The experience summed up his anxious ambivalence around identity and his incessant questioning. As they left the hotel for the Met with their faces wrapped up, spectators shouted “Who are you?” At the designer. “I thought to myself, that’s such a good question: who am I? Why am I still here? He remembers. “It was hilarious going to this event with everyone’s Kim as a prom date, both as shadows of our silhouettes. It said something about the celebrity paradox, especially in America. How fashion is. featured through fame. (Plus, he met Kris.)

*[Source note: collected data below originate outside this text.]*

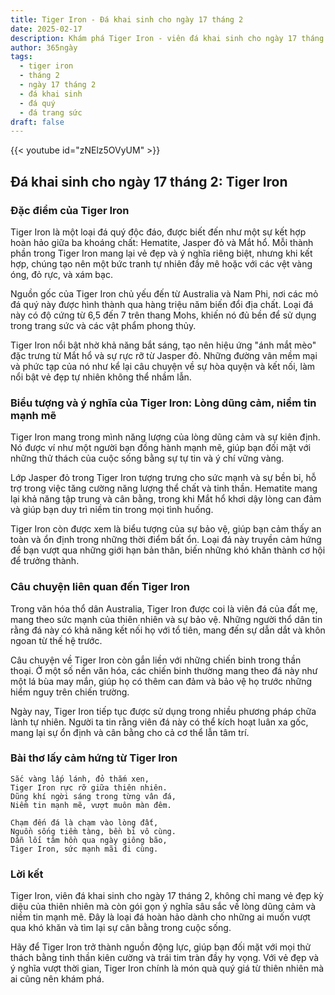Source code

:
 ```yaml
---
title: Tiger Iron - Đá khai sinh cho ngày 17 tháng 2
date: 2025-02-17
description: Khám phá Tiger Iron - viên đá khai sinh cho ngày 17 tháng 2, biểu tượng của Lòng dũng cảm, niềm tin mạnh mẽ. Cùng tìm hiểu ý nghĩa sâu sắc của viên đá độc đáo này.
author: 365ngày
tags:
  - tiger iron
  - tháng 2
  - ngày 17 tháng 2
  - đá khai sinh
  - đá quý
  - đá trang sức
draft: false
---
```


{{< youtube id="zNElz5OVyUM" >}}

## Đá khai sinh cho ngày 17 tháng 2: Tiger Iron

### Đặc điểm của Tiger Iron

Tiger Iron là một loại đá quý độc đáo, được biết đến như một sự kết hợp hoàn hảo giữa ba khoáng chất: Hematite, Jasper đỏ và Mắt hổ. Mỗi thành phần trong Tiger Iron mang lại vẻ đẹp và ý nghĩa riêng biệt, nhưng khi kết hợp, chúng tạo nên một bức tranh tự nhiên đầy mê hoặc với các vệt vàng óng, đỏ rực, và xám bạc.

Nguồn gốc của Tiger Iron chủ yếu đến từ Australia và Nam Phi, nơi các mỏ đá quý này được hình thành qua hàng triệu năm biến đổi địa chất. Loại đá này có độ cứng từ 6,5 đến 7 trên thang Mohs, khiến nó đủ bền để sử dụng trong trang sức và các vật phẩm phong thủy.

Tiger Iron nổi bật nhờ khả năng bắt sáng, tạo nên hiệu ứng "ánh mắt mèo" đặc trưng từ Mắt hổ và sự rực rỡ từ Jasper đỏ. Những đường vân mềm mại và phức tạp của nó như kể lại câu chuyện về sự hòa quyện và kết nối, làm nổi bật vẻ đẹp tự nhiên không thể nhầm lẫn.

### Biểu tượng và ý nghĩa của Tiger Iron: Lòng dũng cảm, niềm tin mạnh mẽ

Tiger Iron mang trong mình năng lượng của lòng dũng cảm và sự kiên định. Nó được ví như một người bạn đồng hành mạnh mẽ, giúp bạn đối mặt với những thử thách của cuộc sống bằng sự tự tin và ý chí vững vàng.

Lớp Jasper đỏ trong Tiger Iron tượng trưng cho sức mạnh và sự bền bỉ, hỗ trợ trong việc tăng cường năng lượng thể chất và tinh thần. Hematite mang lại khả năng tập trung và cân bằng, trong khi Mắt hổ khơi dậy lòng can đảm và giúp bạn duy trì niềm tin trong mọi tình huống.

Tiger Iron còn được xem là biểu tượng của sự bảo vệ, giúp bạn cảm thấy an toàn và ổn định trong những thời điểm bất ổn. Loại đá này truyền cảm hứng để bạn vượt qua những giới hạn bản thân, biến những khó khăn thành cơ hội để trưởng thành.

### Câu chuyện liên quan đến Tiger Iron

Trong văn hóa thổ dân Australia, Tiger Iron được coi là viên đá của đất mẹ, mang theo sức mạnh của thiên nhiên và sự bảo vệ. Những người thổ dân tin rằng đá này có khả năng kết nối họ với tổ tiên, mang đến sự dẫn dắt và khôn ngoan từ thế hệ trước.

Câu chuyện về Tiger Iron còn gắn liền với những chiến binh trong thần thoại. Ở một số nền văn hóa, các chiến binh thường mang theo đá này như một lá bùa may mắn, giúp họ có thêm can đảm và bảo vệ họ trước những hiểm nguy trên chiến trường.

Ngày nay, Tiger Iron tiếp tục được sử dụng trong nhiều phương pháp chữa lành tự nhiên. Người ta tin rằng viên đá này có thể kích hoạt luân xa gốc, mang lại sự ổn định và cân bằng cho cả cơ thể lẫn tâm trí.

### Bài thơ lấy cảm hứng từ Tiger Iron

```
Sắc vàng lấp lánh, đỏ thắm xen,  
Tiger Iron rực rỡ giữa thiên nhiên.  
Dũng khí ngời sáng trong từng vân đá,  
Niềm tin mạnh mẽ, vượt muôn màn đêm.  

Chạm đến đá là chạm vào lòng đất,  
Nguồn sống tiềm tàng, bền bỉ vô cùng.  
Dẫn lối tâm hồn qua ngày giông bão,  
Tiger Iron, sức mạnh mãi đi cùng.  
```

### Lời kết

Tiger Iron, viên đá khai sinh cho ngày 17 tháng 2, không chỉ mang vẻ đẹp kỳ diệu của thiên nhiên mà còn gói gọn ý nghĩa sâu sắc về lòng dũng cảm và niềm tin mạnh mẽ. Đây là loại đá hoàn hảo dành cho những ai muốn vượt qua khó khăn và tìm lại sự cân bằng trong cuộc sống.

Hãy để Tiger Iron trở thành nguồn động lực, giúp bạn đối mặt với mọi thử thách bằng tinh thần kiên cường và trái tim tràn đầy hy vọng. Với vẻ đẹp và ý nghĩa vượt thời gian, Tiger Iron chính là món quà quý giá từ thiên nhiên mà ai cũng nên khám phá.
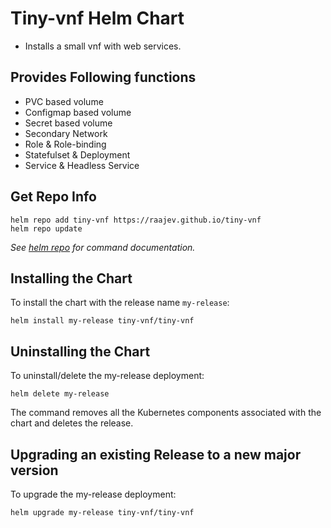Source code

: # Tiny-vnf Helm Chart

* Installs a small vnf with web services.

## Provides Following functions
* PVC based volume
* Configmap based volume
* Secret based volume
* Secondary Network
* Role & Role-binding
* Statefulset & Deployment
* Service & Headless Service

## Get Repo Info

```console
helm repo add tiny-vnf https://raajev.github.io/tiny-vnf
helm repo update
```

_See [helm repo](https://helm.sh/docs/helm/helm_repo/) for command documentation._

## Installing the Chart

To install the chart with the release name `my-release`:

```console
helm install my-release tiny-vnf/tiny-vnf
```

## Uninstalling the Chart

To uninstall/delete the my-release deployment:

```console
helm delete my-release
```

The command removes all the Kubernetes components associated with the chart and deletes the release.

## Upgrading an existing Release to a new major version

To upgrade the my-release deployment:

```console
helm upgrade my-release tiny-vnf/tiny-vnf
```
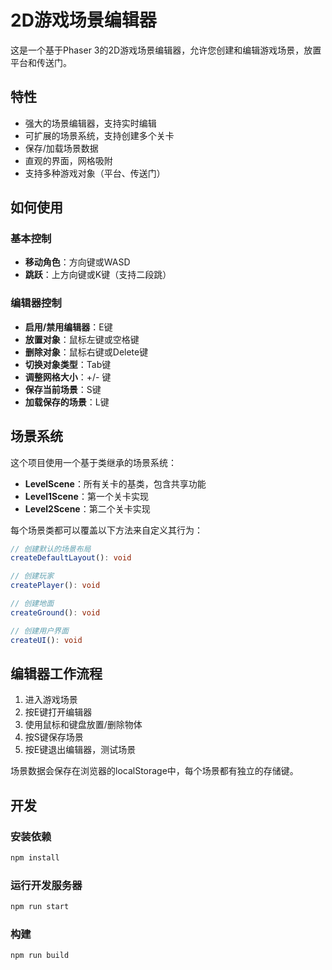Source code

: # 2D游戏场景编辑器

这是一个基于Phaser 3的2D游戏场景编辑器，允许您创建和编辑游戏场景，放置平台和传送门。

## 特性

- 强大的场景编辑器，支持实时编辑
- 可扩展的场景系统，支持创建多个关卡
- 保存/加载场景数据
- 直观的界面，网格吸附
- 支持多种游戏对象（平台、传送门）

## 如何使用

### 基本控制

- **移动角色**：方向键或WASD
- **跳跃**：上方向键或K键（支持二段跳）

### 编辑器控制

- **启用/禁用编辑器**：E键
- **放置对象**：鼠标左键或空格键
- **删除对象**：鼠标右键或Delete键
- **切换对象类型**：Tab键
- **调整网格大小**：+/- 键
- **保存当前场景**：S键
- **加载保存的场景**：L键

## 场景系统

这个项目使用一个基于类继承的场景系统：

- **LevelScene**：所有关卡的基类，包含共享功能
- **Level1Scene**：第一个关卡实现
- **Level2Scene**：第二个关卡实现

每个场景类都可以覆盖以下方法来自定义其行为：

```typescript
// 创建默认的场景布局
createDefaultLayout(): void

// 创建玩家
createPlayer(): void

// 创建地面
createGround(): void

// 创建用户界面
createUI(): void
```

## 编辑器工作流程

1. 进入游戏场景
2. 按E键打开编辑器
3. 使用鼠标和键盘放置/删除物体
4. 按S键保存场景
5. 按E键退出编辑器，测试场景

场景数据会保存在浏览器的localStorage中，每个场景都有独立的存储键。

## 开发

### 安装依赖

```bash
npm install
```

### 运行开发服务器

```bash
npm run start
```

### 构建

```bash
npm run build
``` 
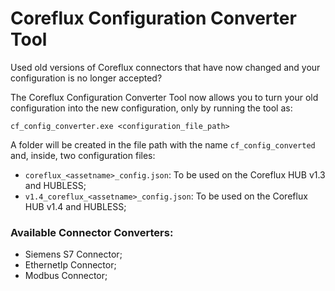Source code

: # Coreflux Configuration Converter Tool

Used old versions of Coreflux connectors that have now changed and your configuration is no longer accepted?

The Coreflux Configuration Converter Tool now allows you to turn your old configuration into the new configuration, only by running the tool as:

```
cf_config_converter.exe <configuration_file_path>
```

A folder will be created in the file path with the name `cf_config_converted` and, inside, two configuration files: <br>
- `coreflux_<assetname>_config.json`: To be used on the Coreflux HUB v1.3 and HUBLESS;
- `v1.4_coreflux_<assetname>_config.json`: To be used on the Coreflux HUB v1.4 and HUBLESS;

### Available Connector Converters:

- Siemens S7 Connector;
- EthernetIp Connector;
- Modbus Connector;
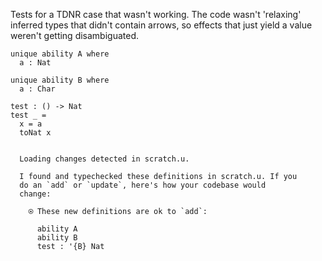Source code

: Tests for a TDNR case that wasn't working. The code wasn't 'relaxing'
inferred types that didn't contain arrows, so effects that just yield
a value weren't getting disambiguated.

```unison
unique ability A where
  a : Nat

unique ability B where
  a : Char

test : () -> Nat
test _ =
  x = a
  toNat x
```

```ucm

  Loading changes detected in scratch.u.

  I found and typechecked these definitions in scratch.u. If you
  do an `add` or `update`, here's how your codebase would
  change:
  
    ⍟ These new definitions are ok to `add`:
    
      ability A
      ability B
      test : '{B} Nat

```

Gvasalia’s entry into the inner sanctum of the Kardashians came through not quite Kim’s ex-husband, Kanye West, a champion of Gvasalia’s labor since Vetements days. The friends recently collaborated on the artistic direction of the release events of West’s latest album, Donda. (West, not by chance, has been using face masks for years, inspired by Belgian fashion designer Martin Margiela, to whom Gvasalia is often compared.)

Strangely, just when I ask how two men with such strong visions relate to each other, Gvasalia’s phone rings. This is the West. “We have this constant exchange of images,” explains Gvasalia. “There are very few people I know, especially of this caliber, who really understand what I do. It takes me out of my comfort zone and becomes a better designer. And he does it beautifully. There is no ego, ”he says, just“ a mutual willingness to evolve and do something big and new. This is what unites us.

Uniting – visions, products, people, genres – is the key to understanding Gvasalia’s project at Balenciaga. If presenting both Cardi B and Huppert in Balenciaga’s commercials seems like an iconoclastic cast, that’s the point. “The diversity of the characters is meant to show how vast Balenciaga is as it becomes a global brand,” he said. (Her celebrity on the to-do list: Sade, the British Nigerian singer. “It’s the soundtrack of my life. I grew up listening to it. In any situation, happy or dark, I always put Sade on and I end up in my zone. “)

A few weeks after the Met Gala, for the Balenciaga summer 2022 show during Paris Fashion Week, Gvasalia pushed her exploration of realistic representation, the primordial economy of the image, the pose and our breathless adulation of the famous to its most meta-progression. The creator has created a mock show that regularly takes place outside of movie premieres, awards shows, and galas from Cannes to LA. the models (also a mix of celebrities and civilians) took turns walking a red carpet lined with paparazzi; the inventive point of view of a parade was Gvasalia peak: witty, gripping, bewildering. The New York Times critic Vanessa Friedman called it “the smartest show of the week,” the Fashion businessby Tim Blanks “glorious” and “totally Warholian”. It was also a lot of fun.